第1の抗体として、IgG(クローン番号:3D2)を5μg/mLの濃度となるように150mmol/L−NaCl含有50mmol/L−Tris(pH7.5)溶液で希釈し、96ウエル平底ELISAプレートの各ウエルに50μL分注し、4℃で一晩静置した。この処置により、第1の抗体は、各ウエルの接触面に非特異的に吸着する。
第1のモノクローナル抗体(クローン番号:3D2)IgGを1.0mg/mLの濃度で含有する50mmol/L−Tris(pH8.0)溶液2mLと、ラテックス溶液(2%ポリスチレンラテックス、JSR社製、粒径0.310μm)2mLとを混合し、マグネチックスターラーにて2時間攪拌し、抗体をラテックス粒子上に固定化した。遠心分離(20,000g、20分間)した後、沈殿を0.1%ウシ血清アルブミン(BSA)を含む50mmol/L−Tris(pH8.0)溶液に懸濁し、1時間攪拌した。遠心分離を繰り返すことにより、50mmol/L−Tris(pH8.0)溶液で沈殿を3回洗浄した後、沈殿を、0.05%アジ化ナトリウムを含む50mmol/L−Tris(pH8.0)溶液に懸濁させ、モノクローナル抗体3D2結合ラテックス含有液を得た。
第2のモノクローナル抗体(クローン番号:2C6)IgGも3D2と同様にしてモノクローナル抗体2C6結合ラテックスを得た。

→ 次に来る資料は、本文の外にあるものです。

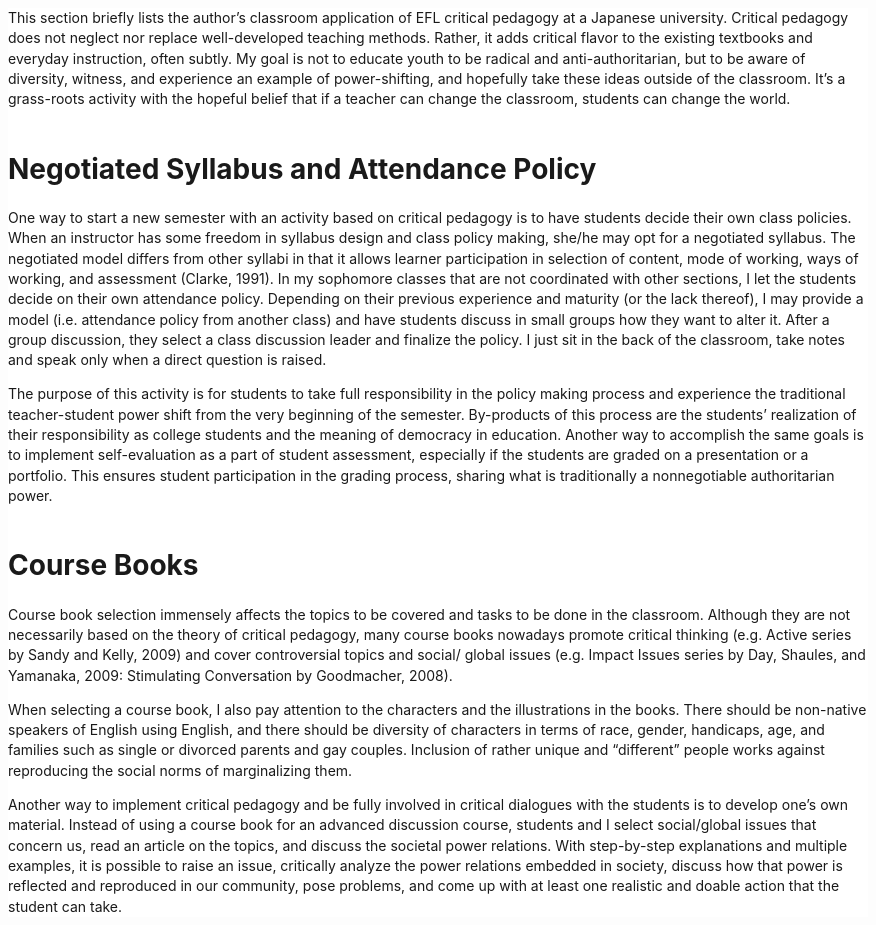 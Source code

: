 This section briefly lists the author’s classroom application of EFL critical pedagogy at a Japanese university. Critical pedagogy does not neglect nor replace well-developed teaching methods. Rather, it adds critical flavor to the existing textbooks and everyday instruction, often subtly. My goal is not to educate youth to be radical and anti-authoritarian, but to be aware of diversity, witness, and experience an example of power-shifting, and hopefully take these ideas outside of the classroom. It’s a grass-roots activity with the hopeful belief that if a teacher can change the classroom, students can change the world.

# Negotiated Syllabus and Attendance Policy

One way to start a new semester with an activity based on critical pedagogy is to have students decide their own class policies. When an instructor has some freedom in syllabus design and class policy making, she/he may opt for a negotiated syllabus. The negotiated model differs from other syllabi in that it allows learner participation in selection of content, mode of working, ways of working, and assessment (Clarke, 1991). In my sophomore classes that are not coordinated with other sections, I let the students decide on their own attendance policy. Depending on their previous experience and maturity (or the lack thereof), I may provide a model (i.e. attendance policy from another class) and have students discuss in small groups how they want to alter it. After a group discussion, they select a class discussion leader and finalize the policy. I just sit in the back of the classroom, take notes and speak only when a direct question is raised.

The purpose of this activity is for students to take full responsibility in the policy making process and experience the traditional teacher-student power shift from the very beginning of the semester. By-products of this process are the students’ realization of their responsibility as college students and the meaning of democracy in education. Another way to accomplish the same goals is to implement self-evaluation as a part of student assessment, especially if the students are graded on a presentation or a portfolio. This ensures student participation in the grading process, sharing what is traditionally a nonnegotiable authoritarian power.

# Course Books

Course book selection immensely affects the topics to be covered and tasks to be done in the classroom. Although they are not necessarily based on the theory of critical pedagogy, many course books nowadays promote critical thinking (e.g. Active series by Sandy and Kelly, 2009) and cover controversial topics and social/ global issues (e.g. Impact Issues series by Day, Shaules, and Yamanaka, 2009: Stimulating Conversation by Goodmacher, 2008).

When selecting a course book, I also pay attention to the characters and the illustrations in the books. There should be non-native speakers of English using English, and there should be diversity of characters in terms of race, gender, handicaps, age, and families such as single or divorced parents and gay couples. Inclusion of rather unique and “different” people works against reproducing the social norms of marginalizing them.

Another way to implement critical pedagogy and be fully involved in critical dialogues with the students is to develop one’s own material. Instead of using a course book for an advanced discussion course, students and I select social/global issues that concern us, read an article on the topics, and discuss the societal power relations. With step-by-step explanations and multiple examples, it is possible to raise an issue, critically analyze the power relations embedded in society, discuss how that power is reflected and reproduced in our community, pose problems, and come up with at least one realistic and doable action that the student can take.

得られた2種のモノクローナル抗体結合ラテックス含有液を等量混合し、使用するまで4℃で保存した。
Claims (4)
- (1)ガストリンとは反応しないが、グリシル化ガストリンとは反応する第1のモノクローナル抗体又はそのフラグメントと、
(2)前記第1モノクローナル抗体とは別の領域を認識してグリシル化ガストリンと反応する第2のモノクローナル抗体又はそのフラグメントと
を使用することを特徴とする、グリシル化ガストリンの免疫学的分析方法。 - 前記免疫学的分析方法がサンドイッチ法又は凝集法である、請求項1に記載の方法。
- (1)(a)請求項1に記載の第1モノクローナル抗体若しくはそのフラグメント、又は請求項1に記載の第2モノクローナル抗体若しくはそのフラグメントのいずれか一方のモノクローナル抗体若しくはそのフラグメントを固定化した不溶性担体、(b)残る一方のモノクローナル抗体若しくはそのフラグメントに標識を付した標識抗体、及び(c)グリシル化ガストリンを含む可能性のある被検試料を接触させる工程、並びに
(2)前記不溶性担体上に形成される、固定化抗体とグリシル化ガストリンと標識抗体との複合体の前記標識からの信号を分析する工程
を含むことを特徴とする、請求項1又は2に記載の方法。 - (1)ガストリンとは反応しないが、グリシル化ガストリンとは反応する第1のモノクローナル抗体又はそのフラグメントと、
(2)前記第1モノクローナル抗体とは別の領域を認識してグリシル化ガストリンと反応する第2のモノクローナル抗体又はそのフラグメントと
を含むことを特徴とする、グリシル化ガストリンの免疫学的分析用キット。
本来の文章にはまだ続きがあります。